**GOAL OF THE EXERCISE:**
Where the records below have a line with "Method", that line is to be copied.

Stored items from a collection:
^^^^^^^^^^^^^^^^

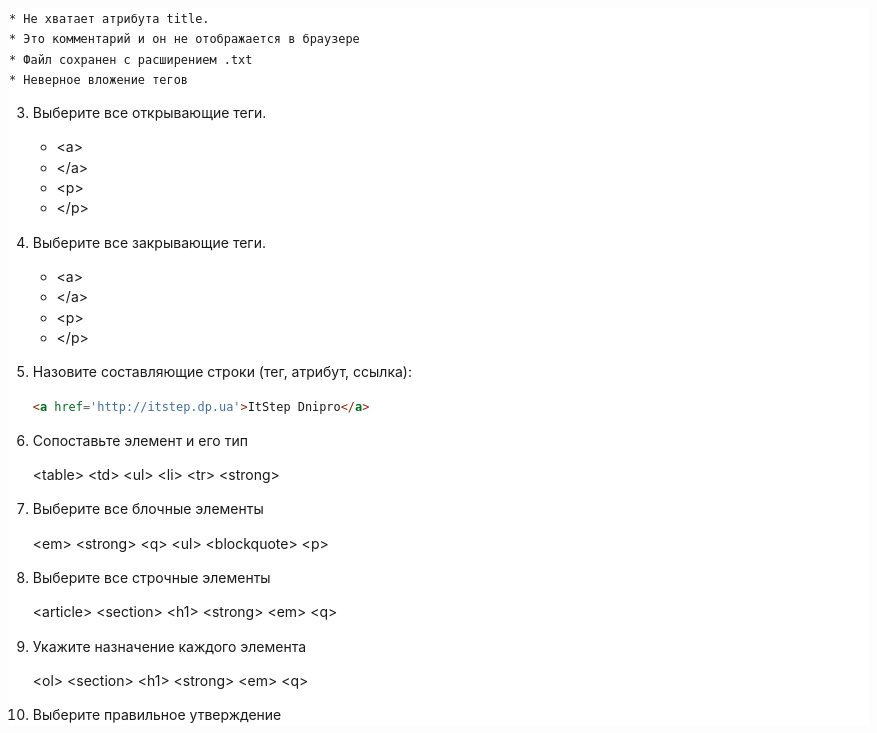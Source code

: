     * Не хватает атрибута title.
    * Это комментарий и он не отображается в браузере
    * Файл сохранен с расширением .txt
    * Неверное вложение тегов

3. Выберите все открывающие теги.

    * &lt;a>
    * &lt;/a>
    * &lt;p>
    * &lt;/p>

4. Выберите все закрывающие теги.

    * &lt;a>
    * &lt;/a>
    * &lt;p>
    * &lt;/p>

5. Назовите составляющие строки (тег, атрибут, ссылка):

    ```html
    <a href='http://itstep.dp.ua'>ItStep Dnipro</a>
    ```

6. Сопоставьте элемент и его тип

    &lt;table>
    &lt;td>
    &lt;ul>
    &lt;li>
    &lt;tr>
    &lt;strong>

7. Выберите все блочные элементы

    &lt;em>
    &lt;strong>
    &lt;q>
    &lt;ul>
    &lt;blockquote>
    &lt;p>

8. Выберите все строчные элементы

    &lt;article>
    &lt;section>
    &lt;h1>
    &lt;strong>
    &lt;em>
    &lt;q>

9. Укажите назначение каждого элемента

    &lt;ol>
    &lt;section>
    &lt;h1>
    &lt;strong>
    &lt;em>
    &lt;q>
10. Выберите правильное утверждение
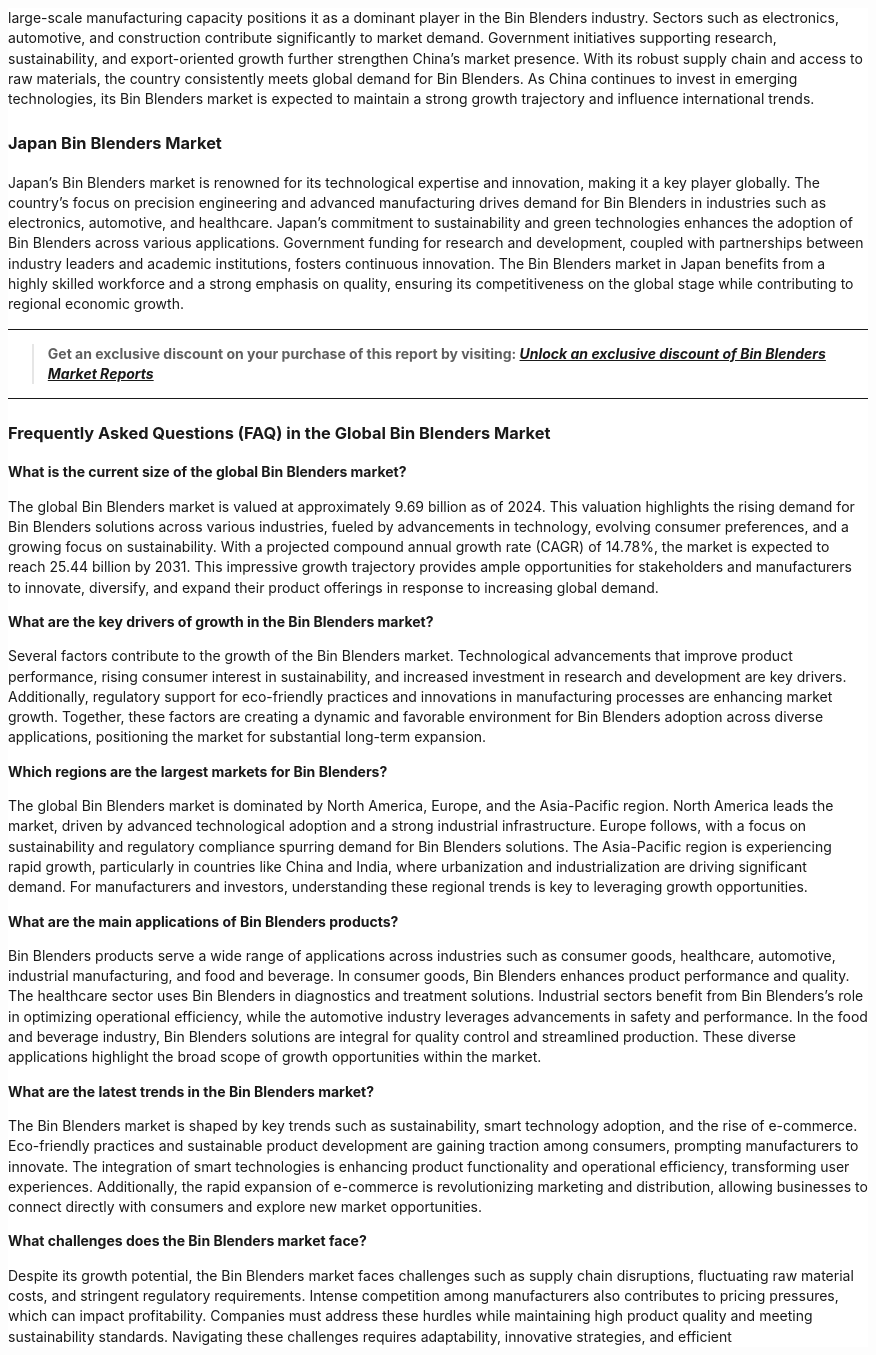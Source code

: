 large-scale manufacturing capacity positions it as a dominant player in the Bin Blenders industry. Sectors such as electronics, automotive, and construction contribute significantly to market demand. Government initiatives supporting research, sustainability, and export-oriented growth further strengthen China&rsquo;s market presence. With its robust supply chain and access to raw materials, the country consistently meets global demand for Bin Blenders. As China continues to invest in emerging technologies, its Bin Blenders market is expected to maintain a strong growth trajectory and influence international trends.</p><h3>Japan Bin Blenders Market</h3><p>Japan&rsquo;s Bin Blenders market is renowned for its technological expertise and innovation, making it a key player globally. The country&rsquo;s focus on precision engineering and advanced manufacturing drives demand for Bin Blenders in industries such as electronics, automotive, and healthcare. Japan&rsquo;s commitment to sustainability and green technologies enhances the adoption of Bin Blenders across various applications. Government funding for research and development, coupled with partnerships between industry leaders and academic institutions, fosters continuous innovation. The Bin Blenders market in Japan benefits from a highly skilled workforce and a strong emphasis on quality, ensuring its competitiveness on the global stage while contributing to regional economic growth.</p><hr /><blockquote><p><strong>Get an exclusive discount on your purchase of this report by visiting: <em><a href="://marketresearchpulse.com/ask-for-discount/112016?utm_source=Github&amp;utm_medium=0114">Unlock an exclusive discount of Bin Blenders Market Reports</a></em>&nbsp;</strong></p></blockquote><hr /><h3>Frequently Asked Questions (FAQ) in the Global Bin Blenders Market</h3><p><strong>What is the current size of the global Bin Blenders market?</strong></p><p>The global Bin Blenders market is valued at approximately 9.69 billion as of 2024. This valuation highlights the rising demand for Bin Blenders solutions across various industries, fueled by advancements in technology, evolving consumer preferences, and a growing focus on sustainability. With a projected compound annual growth rate (CAGR) of 14.78%, the market is expected to reach 25.44 billion by 2031. This impressive growth trajectory provides ample opportunities for stakeholders and manufacturers to innovate, diversify, and expand their product offerings in response to increasing global demand.</p><p><strong>What are the key drivers of growth in the Bin Blenders market?</strong></p><p>Several factors contribute to the growth of the Bin Blenders market. Technological advancements that improve product performance, rising consumer interest in sustainability, and increased investment in research and development are key drivers. Additionally, regulatory support for eco-friendly practices and innovations in manufacturing processes are enhancing market growth. Together, these factors are creating a dynamic and favorable environment for Bin Blenders adoption across diverse applications, positioning the market for substantial long-term expansion.</p><p><strong>Which regions are the largest markets for Bin Blenders?</strong></p><p>The global Bin Blenders market is dominated by North America, Europe, and the Asia-Pacific region. North America leads the market, driven by advanced technological adoption and a strong industrial infrastructure. Europe follows, with a focus on sustainability and regulatory compliance spurring demand for Bin Blenders solutions. The Asia-Pacific region is experiencing rapid growth, particularly in countries like China and India, where urbanization and industrialization are driving significant demand. For manufacturers and investors, understanding these regional trends is key to leveraging growth opportunities.</p><p><strong>What are the main applications of Bin Blenders products?</strong></p><p>Bin Blenders products serve a wide range of applications across industries such as consumer goods, healthcare, automotive, industrial manufacturing, and food and beverage. In consumer goods, Bin Blenders enhances product performance and quality. The healthcare sector uses Bin Blenders in diagnostics and treatment solutions. Industrial sectors benefit from Bin Blenders&rsquo;s role in optimizing operational efficiency, while the automotive industry leverages advancements in safety and performance. In the food and beverage industry, Bin Blenders solutions are integral for quality control and streamlined production. These diverse applications highlight the broad scope of growth opportunities within the market.</p><p><strong>What are the latest trends in the Bin Blenders market?</strong></p><p>The Bin Blenders market is shaped by key trends such as sustainability, smart technology adoption, and the rise of e-commerce. Eco-friendly practices and sustainable product development are gaining traction among consumers, prompting manufacturers to innovate. The integration of smart technologies is enhancing product functionality and operational efficiency, transforming user experiences. Additionally, the rapid expansion of e-commerce is revolutionizing marketing and distribution, allowing businesses to connect directly with consumers and explore new market opportunities.</p><p><strong>What challenges does the Bin Blenders market face?</strong></p><p>Despite its growth potential, the Bin Blenders market faces challenges such as supply chain disruptions, fluctuating raw material costs, and stringent regulatory requirements. Intense competition among manufacturers also contributes to pricing pressures, which can impact profitability. Companies must address these hurdles while maintaining high product quality and meeting sustainability standards. Navigating these challenges requires adaptability, innovative strategies, and efficient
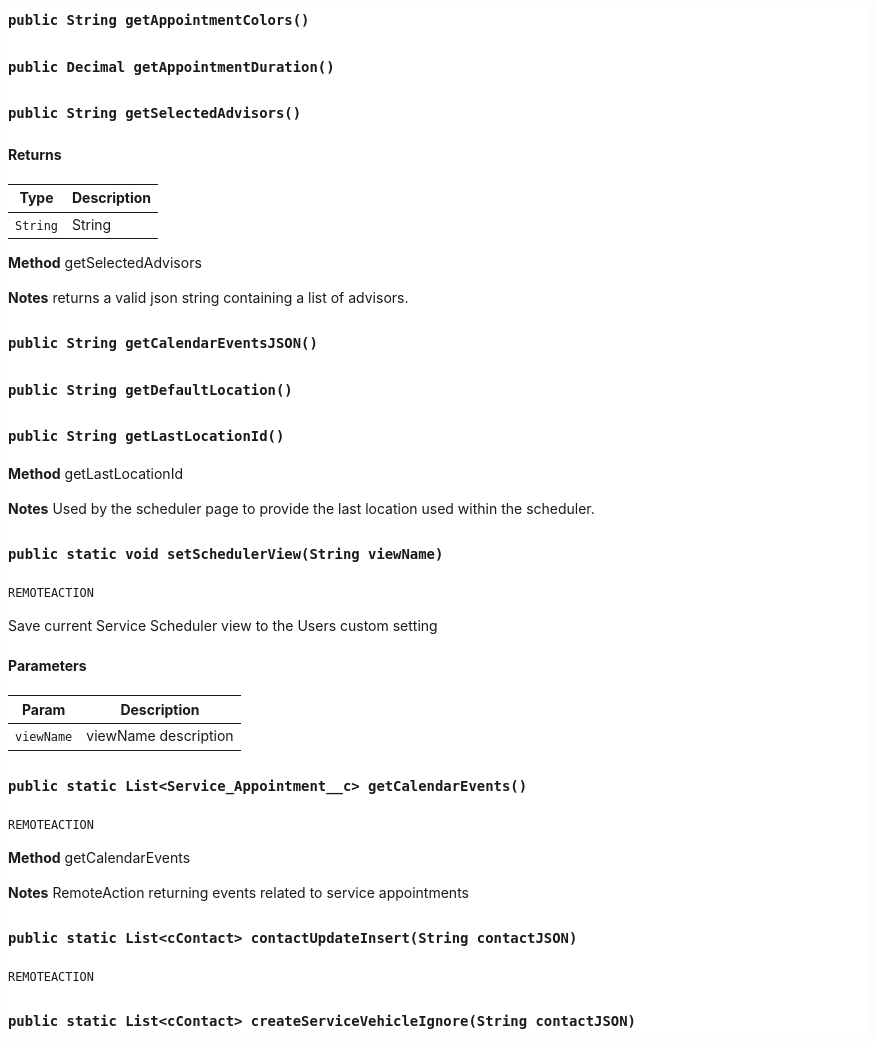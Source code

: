 ### `public String getAppointmentColors()`
### `public Decimal getAppointmentDuration()`
### `public String getSelectedAdvisors()`
#### Returns

|Type|Description|
|---|---|
|`String`|String|


**Method** getSelectedAdvisors


**Notes** returns a valid json string containing a list of advisors.

### `public String getCalendarEventsJSON()`
### `public String getDefaultLocation()`
### `public String getLastLocationId()`

**Method** getLastLocationId


**Notes** Used by the scheduler page to provide the last location used within the scheduler.

### `public static void setSchedulerView(String viewName)`

`REMOTEACTION`

Save current Service Scheduler view to the Users custom setting

#### Parameters

|Param|Description|
|---|---|
|`viewName`|viewName description|

### `public static List<Service_Appointment__c> getCalendarEvents()`

`REMOTEACTION`

**Method** getCalendarEvents


**Notes** RemoteAction returning events related to service appointments

### `public static List<cContact> contactUpdateInsert(String contactJSON)`

`REMOTEACTION`
### `public static List<cContact> createServiceVehicleIgnore(String contactJSON)`
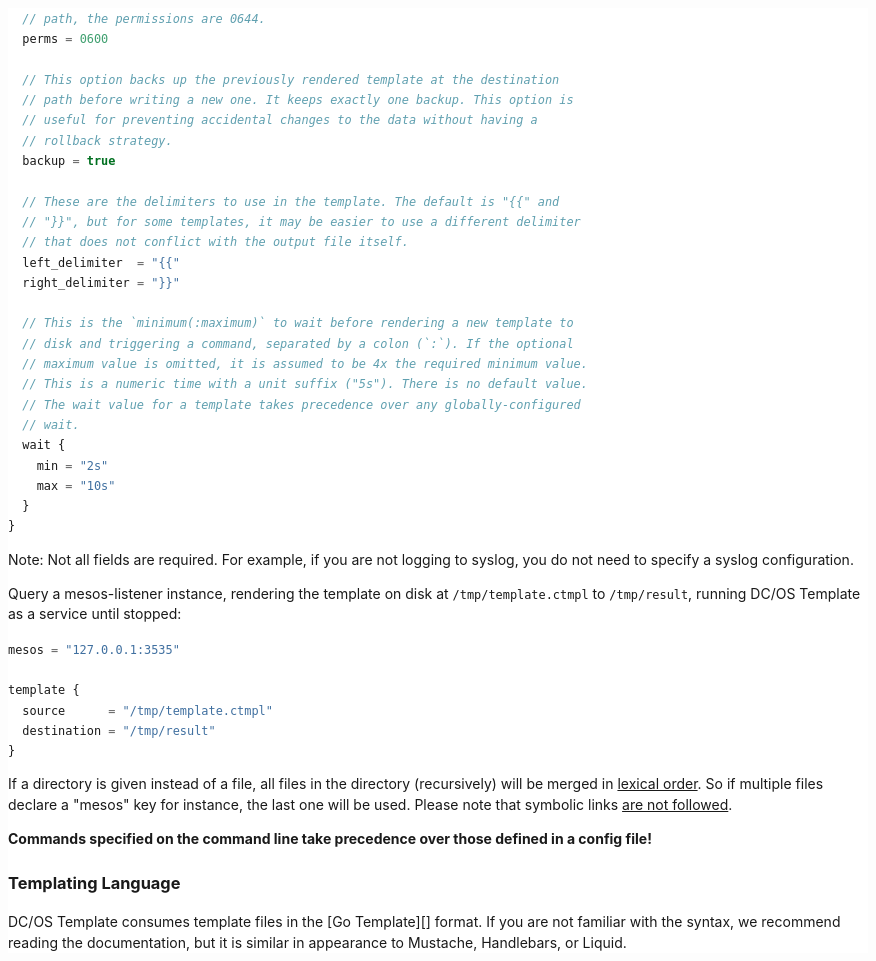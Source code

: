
 ```javascript
  // path, the permissions are 0644.
  perms = 0600

  // This option backs up the previously rendered template at the destination
  // path before writing a new one. It keeps exactly one backup. This option is
  // useful for preventing accidental changes to the data without having a
  // rollback strategy.
  backup = true

  // These are the delimiters to use in the template. The default is "{{" and
  // "}}", but for some templates, it may be easier to use a different delimiter
  // that does not conflict with the output file itself.
  left_delimiter  = "{{"
  right_delimiter = "}}"

  // This is the `minimum(:maximum)` to wait before rendering a new template to
  // disk and triggering a command, separated by a colon (`:`). If the optional
  // maximum value is omitted, it is assumed to be 4x the required minimum value.
  // This is a numeric time with a unit suffix ("5s"). There is no default value.
  // The wait value for a template takes precedence over any globally-configured
  // wait.
  wait {
    min = "2s"
    max = "10s"
  }
}
```

Note: Not all fields are required. For example, if you are not logging to syslog, you do not need to specify a syslog configuration.

Query a mesos-listener instance, rendering the template on disk at `/tmp/template.ctmpl` to `/tmp/result`, running DC/OS Template as a service until stopped:

```javascript
mesos = "127.0.0.1:3535"

template {
  source      = "/tmp/template.ctmpl"
  destination = "/tmp/result"
}
```

If a directory is given instead of a file, all files in the directory (recursively) will be merged in [lexical order](http://golang.org/pkg/path/filepath/#Walk). So if multiple files declare a "mesos" key for instance, the last one will be used. Please note that symbolic links [are not followed](https://github.com/golang/go/issues/4759).

**Commands specified on the command line take precedence over those defined in a config file!**

### Templating Language
DC/OS Template consumes template files in the [Go Template][] format. If you are not familiar with the syntax, we recommend reading the documentation, but it is similar in appearance to Mustache, Handlebars, or Liquid.


[github for consul-template]: https://github.com/hashicorp/consul-template
[godocs for consul-template]: https://godoc.org/github.com/hashicorp/consul-template
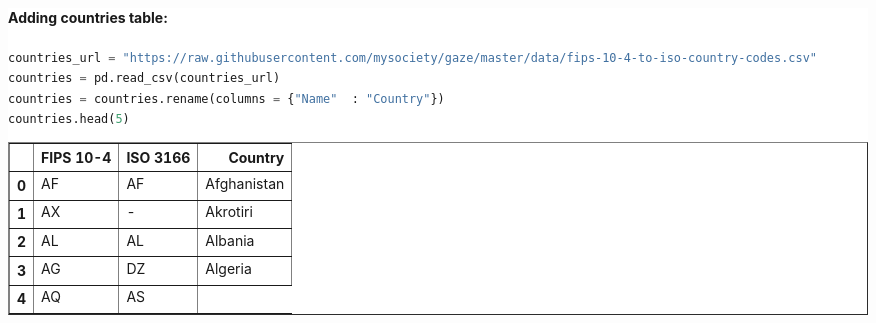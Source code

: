 

#### Adding countries table:


```python
countries_url = "https://raw.githubusercontent.com/mysociety/gaze/master/data/fips-10-4-to-iso-country-codes.csv"
countries = pd.read_csv(countries_url)
countries = countries.rename(columns = {"Name"  : "Country"})
countries.head(5)
```




<div>
<style scoped>
    .dataframe tbody tr th:only-of-type {
        vertical-align: middle;
    }

    .dataframe tbody tr th {
        vertical-align: top;
    }

    .dataframe thead th {
        text-align: right;
    }
</style>
<table border="1" class="dataframe">
  <thead>
    <tr style="text-align: right;">
      <th></th>
      <th>FIPS 10-4</th>
      <th>ISO 3166</th>
      <th>Country</th>
    </tr>
  </thead>
  <tbody>
    <tr>
      <th>0</th>
      <td>AF</td>
      <td>AF</td>
      <td>Afghanistan</td>
    </tr>
    <tr>
      <th>1</th>
      <td>AX</td>
      <td>-</td>
      <td>Akrotiri</td>
    </tr>
    <tr>
      <th>2</th>
      <td>AL</td>
      <td>AL</td>
      <td>Albania</td>
    </tr>
    <tr>
      <th>3</th>
      <td>AG</td>
      <td>DZ</td>
      <td>Algeria</td>
    </tr>
    <tr>
      <th>4</th>
      <td>AQ</td>
      <td>AS</td>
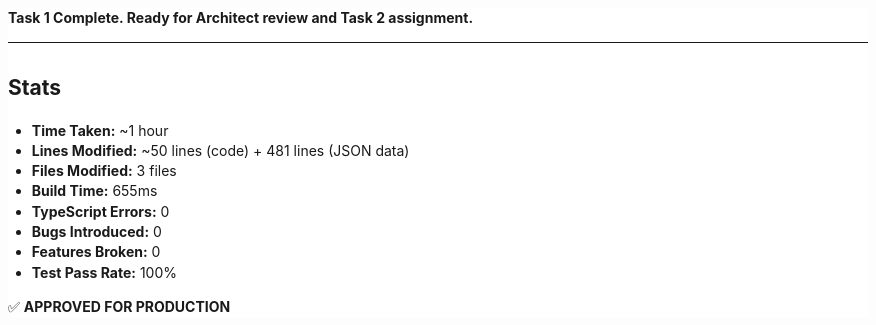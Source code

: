 
**Task 1 Complete. Ready for Architect review and Task 2 assignment.**

---

## Stats

- **Time Taken:** ~1 hour
- **Lines Modified:** ~50 lines (code) + 481 lines (JSON data)
- **Files Modified:** 3 files
- **Build Time:** 655ms
- **TypeScript Errors:** 0
- **Bugs Introduced:** 0
- **Features Broken:** 0
- **Test Pass Rate:** 100%

✅ **APPROVED FOR PRODUCTION**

^^^^^^^^^^^^^^^^

**FINISHED TASK:**
**Method** getSelectedAdvisors
**Method** getLastLocationId
**Method** getCalendarEvents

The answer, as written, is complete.